Go through the records and copy each line where the string "like" occurs.

Saved data entries:
::::::::

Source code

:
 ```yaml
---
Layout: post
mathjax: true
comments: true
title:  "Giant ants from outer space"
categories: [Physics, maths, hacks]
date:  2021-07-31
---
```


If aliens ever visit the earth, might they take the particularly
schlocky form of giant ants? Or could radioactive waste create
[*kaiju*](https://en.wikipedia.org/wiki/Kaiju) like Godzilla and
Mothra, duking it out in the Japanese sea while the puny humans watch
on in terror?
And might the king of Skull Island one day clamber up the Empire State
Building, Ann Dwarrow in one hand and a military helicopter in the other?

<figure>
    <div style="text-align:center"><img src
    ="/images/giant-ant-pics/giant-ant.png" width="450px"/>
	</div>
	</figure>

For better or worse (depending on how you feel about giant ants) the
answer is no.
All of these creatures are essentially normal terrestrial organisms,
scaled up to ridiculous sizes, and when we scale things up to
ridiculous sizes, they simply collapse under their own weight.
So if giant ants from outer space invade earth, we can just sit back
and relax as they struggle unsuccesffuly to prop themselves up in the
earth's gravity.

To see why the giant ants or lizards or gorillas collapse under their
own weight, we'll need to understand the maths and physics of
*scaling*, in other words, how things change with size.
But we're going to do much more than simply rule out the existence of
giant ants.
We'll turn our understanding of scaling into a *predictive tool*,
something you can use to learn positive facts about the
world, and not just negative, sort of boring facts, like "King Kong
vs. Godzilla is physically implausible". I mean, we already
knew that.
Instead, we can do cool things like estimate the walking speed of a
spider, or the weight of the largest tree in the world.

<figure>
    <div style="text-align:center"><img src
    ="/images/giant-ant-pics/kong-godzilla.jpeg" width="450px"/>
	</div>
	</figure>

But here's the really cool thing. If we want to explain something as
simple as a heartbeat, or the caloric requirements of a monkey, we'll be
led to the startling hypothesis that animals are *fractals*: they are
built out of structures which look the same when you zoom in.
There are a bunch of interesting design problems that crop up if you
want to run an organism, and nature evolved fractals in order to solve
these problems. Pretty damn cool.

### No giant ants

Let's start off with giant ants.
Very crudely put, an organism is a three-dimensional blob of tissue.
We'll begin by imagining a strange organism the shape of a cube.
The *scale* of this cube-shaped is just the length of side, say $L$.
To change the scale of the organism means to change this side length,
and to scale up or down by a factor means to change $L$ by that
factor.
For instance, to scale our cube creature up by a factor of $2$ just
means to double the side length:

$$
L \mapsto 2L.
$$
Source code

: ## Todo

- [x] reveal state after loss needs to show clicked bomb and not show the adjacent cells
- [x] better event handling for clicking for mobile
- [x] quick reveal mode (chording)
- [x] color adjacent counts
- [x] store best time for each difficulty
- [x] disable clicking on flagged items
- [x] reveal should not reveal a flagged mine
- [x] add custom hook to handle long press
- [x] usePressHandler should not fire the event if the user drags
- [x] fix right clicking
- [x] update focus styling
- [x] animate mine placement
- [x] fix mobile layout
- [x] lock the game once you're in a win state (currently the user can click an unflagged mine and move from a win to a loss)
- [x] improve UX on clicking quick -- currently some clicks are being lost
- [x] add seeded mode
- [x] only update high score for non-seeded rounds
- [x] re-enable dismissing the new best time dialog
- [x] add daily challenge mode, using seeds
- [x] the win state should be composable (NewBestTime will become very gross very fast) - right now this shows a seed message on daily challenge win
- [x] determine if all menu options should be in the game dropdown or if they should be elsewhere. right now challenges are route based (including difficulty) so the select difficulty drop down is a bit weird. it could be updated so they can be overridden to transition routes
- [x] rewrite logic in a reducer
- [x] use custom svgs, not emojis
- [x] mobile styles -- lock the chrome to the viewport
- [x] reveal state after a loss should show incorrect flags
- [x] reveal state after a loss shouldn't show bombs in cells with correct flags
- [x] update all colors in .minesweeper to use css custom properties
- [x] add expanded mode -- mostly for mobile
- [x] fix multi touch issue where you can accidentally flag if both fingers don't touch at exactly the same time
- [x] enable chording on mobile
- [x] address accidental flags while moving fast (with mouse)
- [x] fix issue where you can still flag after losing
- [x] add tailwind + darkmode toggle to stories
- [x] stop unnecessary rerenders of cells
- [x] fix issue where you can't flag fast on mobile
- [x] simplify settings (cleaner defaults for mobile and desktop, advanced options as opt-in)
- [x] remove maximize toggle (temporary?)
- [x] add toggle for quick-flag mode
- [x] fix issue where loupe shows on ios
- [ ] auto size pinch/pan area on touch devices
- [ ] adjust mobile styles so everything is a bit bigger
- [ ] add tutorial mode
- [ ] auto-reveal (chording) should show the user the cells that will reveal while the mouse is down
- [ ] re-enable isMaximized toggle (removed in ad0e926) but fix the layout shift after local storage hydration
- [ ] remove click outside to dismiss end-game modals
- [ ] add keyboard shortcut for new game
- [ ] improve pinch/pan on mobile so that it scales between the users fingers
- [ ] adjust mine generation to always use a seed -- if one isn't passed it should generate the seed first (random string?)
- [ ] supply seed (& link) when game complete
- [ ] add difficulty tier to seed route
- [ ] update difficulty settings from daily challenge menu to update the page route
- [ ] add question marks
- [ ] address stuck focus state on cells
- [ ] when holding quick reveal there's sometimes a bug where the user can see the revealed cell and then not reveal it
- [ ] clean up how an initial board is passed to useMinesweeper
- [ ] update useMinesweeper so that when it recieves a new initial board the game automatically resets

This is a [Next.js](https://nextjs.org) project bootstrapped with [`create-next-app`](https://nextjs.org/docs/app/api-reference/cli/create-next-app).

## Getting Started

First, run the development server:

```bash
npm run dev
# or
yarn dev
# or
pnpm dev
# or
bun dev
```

::::::::

## Output for this task
[*kaiju*](https://en.wikipedia.org/wiki/Kaiju) like Godzilla and
world, and not just negative, sort of boring facts, like "King Kong
Instead, we can do cool things like estimate the walking speed of a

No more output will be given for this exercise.